Romanov(30)
I smirked and she rushed down the stairs after the rest of the family. I gathered a bowl of Mamma’s lentil soup from the kitchen and brought it to her bedside.
“Privyet, my little one.” Mamma sat up and her hand went instantly to her forehead. I waited for her headache to lessen enough for me to hand her the bowl.
Perhaps this wasn’t the best time.
Mamma was always so ill. Besides, who was I to doubt her integrity? But if I was to engage Zash—or any other guard, for that matter—regarding their suspicions about Rasputin and Mamma, I needed answers.
“What a gift to have you by my side today.”
I straightened her blanket as she sipped her soup. I could do this. “Mamma, I stayed inside because . . . some of the guards have been talking to me.”
“Are they keeping their hands to themselves? They are not as kind as the ones at Tobolsk.”
“They are not harassing me. They’ve just been . . . saying things that I wanted to talk with you about.” Spit it out!
Mamma set her soup on the bedside table and rubbed a hand over her forehead. “What is it, Nastya? Izvini, but my headache is terrible today.”
“It’s about Rasputin,” I blurted.
She stilled. Then, in a bitter voice, she said, “I can only imagine what shameful propaganda they are spewing.”
“Why did you never allow us in the room with you two?” The garden time was already almost half gone. I needed to get to my questions. “Why did you visit him alone so often? Mamma . . . what happened? Forgive my prying, but I think I see why the guards were so untrusting and the people so suspicious. I don’t know how to set them straight!”
I didn’t think it possible, but Mamma paled more than her usual weak pallor. “What do you think of me, Nastya?”
“I don’t know what to think!” My voice turned teary. “I don’t think ill of you. I love you. I seek only understanding.” She’d spent so much time with Alexei once he was born, hardly any of us sisters had more than a half relationship with her. We didn’t know her deeply the same way we did Papa. Maria and me least of all.
“Grigori Rasputin saved your brother’s life countless times. Do you doubt his goodness?”
She was affronted by the attack on his character? What about her own? “Nyet. I do not doubt his goodness. But tell me, Mamma. Why the visits to his home? Why the closed doors?” I hated being at unease. I hated the gnawing in my mind. I wanted to return to my confidence.
“Some secrets are not meant for you, Nastya. You must trust my words. I have never dishonored your papa.”
So she chose to hoard her answers. “Perhaps not through intentions, but due to your secrecy the entire country thinks he was a weak-minded tsar who couldn’t keep track of his own wife!” I gasped the moment the words left my lips. How dare I? I dropped to her side and clasped her hand. “Forgive me, Mamma.”
She pulled her hand from mine.
Shame overwhelmed me, yet ought I be ashamed of speaking my heart? “I trust you, Mamma, but I do not know how to answer the soldiers when they tear apart my family’s integrity. When they accuse Papa of being weak and you of . . . unmentionable things.”
“Even if I shared my secrets with you, they would not be for you to tell the soldiers. It would not ease your predicament.”
“It would ease my mind,” I croaked. “It would ease my heart. This tortures me far more than our exile.”
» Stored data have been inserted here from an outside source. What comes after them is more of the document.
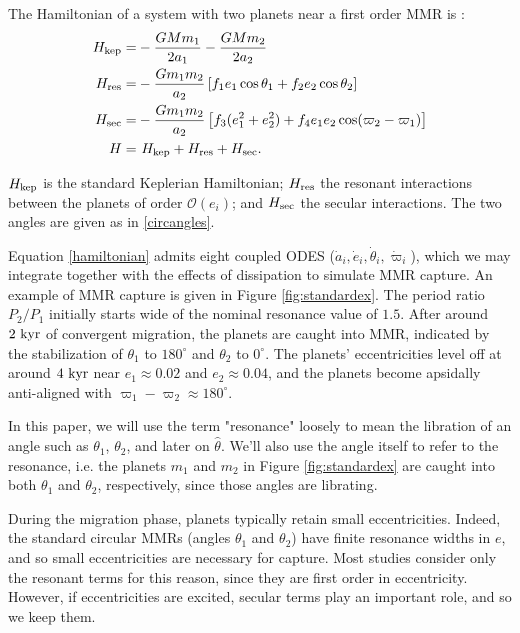 \documentclass{mnras}
\renewcommand{\O}{\mathcal{O}}
\begin{document}
The Hamiltonian of a system with two planets near a first order MMR is
\cite{murray_solar_2000}:
\begin{align}
\label{hamiltonian}
  H_{\rm kep} = & -\frac{G M m_{1}}{2 a_{1}}-\frac{G M m_{2}}{2 a_{2}}\nonumber\\
  H_{\rm res} = & -\frac{G m_{1} m_{2}}{a_{2}}
                  \left[
                  f_{1} e_{1} \cos \theta_{1} 
                  +f_{2} e_{2} \cos \theta_{2}\right]\nonumber\\
  H_{\rm sec} = &-\frac{G m_{1} m_{2}}{a_{2}}\left[f_{3} (e_1^2 + e_2^2)
                  +f_4e_1e_2\cos(\varpi_2-\varpi_1)
                  \right] \nonumber\\
  H = &~ H_{\rm kep} + H_{\rm res}+ H_{\rm sec}. 
\end{align}

\(H_{\rm kep}\) is the standard Keplerian Hamiltonian; \(H_{\rm res}\)
the resonant interactions between the planets of order
\(\O(e_i)\); and \(H_{\rm sec}\) the secular interactions.
The two angles are given as in \eqref{circangles}.

Equation \eqref{hamiltonian} admits eight coupled ODES (\(\dot a_i, \dot
e_i, \dot\theta_i, \dot\varpi_i\)), which we may integrate together
with the effects of dissipation to simulate MMR capture.  An example
of MMR capture is given in Figure \ref{fig:standardex}.  The period
ratio \(P_2/P_1\) initially starts wide of the nominal resonance value
of \(1.5\).  After around \(2~\rm{kyr}\) of convergent migration, the
planets are caught into MMR, indicated by the stabilization of
\(\theta_1\) to \(180^\circ\) and \(\theta_2\) to \(0^\circ\).  The planets'
eccentricities level off at around \(4~\rm{kyr}\) near \(e_1\approx 0.02\)
and \(e_2\approx0.04\), and the planets become apsidally anti-aligned
with \(\varpi_1-\varpi_2\approx 180^\circ\).

In this paper, we will use the term "resonance" loosely to mean the
libration of an angle such as \(\theta_1\), \(\theta_2\), and later on
\(\hat\theta\).  We'll also use the angle itself to refer to the
resonance, i.e. the planets \(m_1\) and \(m_2\) in Figure
\ref{fig:standardex} are caught into both \(\theta_1\) and \(\theta_2\),
respectively, since those angles are librating.

During the migration phase, planets typically retain small
eccentricities. Indeed, the standard circular MMRs (angles \(\theta_1\)
and \(\theta_2\)) have finite resonance widths in \(e\), and so small
eccentricities are necessary for capture.  Most studies consider only
the resonant terms for this reason, since they are first order in
eccentricity.  However, if eccentricities are excited, secular terms
play an important role, and so we keep them.
\end{document}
She fell back against her pillow, her soup abandoned. At this point I would usually go fetch some sort of medicine or Olga to read soothingly to her. Instead, I waited through her discomfort. Through her pain. Hoping—praying—that she would not withdraw her love from me.
I had crossed a line I’d no right to cross. I never should have stayed. I never should have asked.
“We are to die soon anyway,” she mumbled beneath a frail hand, now a broken shell of a woman. “Do with my secrets what you must.”
My heart tripped over its own rhythm. I overlooked her despair about our exile and waited for her to speak.
“Rasputin used . . . uncommon magic. We’d consulted countless spell masters and doctors about Alexei’s condition. Only Rasputin could heal his episodes. But that was because Rasputin and I had an agreement. An agreement your papa did not condone.”
Her voice turned as mechanical as a record on a turntable. “Rasputin’s spell work alone was not enough to help Alexei. So I allowed him to draw from my health. It was an exchange. He channeled my good health into Alexei during the direst times. That is why I grew ill.”
“But . . . how is that possible?” I breathed. “I’ve never heard of such spells.”
Mamma shrugged. “I did not question his ways.”
“Is that why you have a weak heart?” Rasputin did this to my mother? Spell masters were supposed to help the people. Heal them. How did I not connect her illness with his arrival at our palace?
“I demanded it, Nastya! It was a small sacrifice to keep my son alive. Any mother—peasant or royal—would have done the same.”
Perhaps that comforted her, but instead of relief I felt only fear at such raw power. For the first time I understood the people’s caution. They had known Rasputin had mysterious spell powers, and in their fear they destroyed the line of spell masters.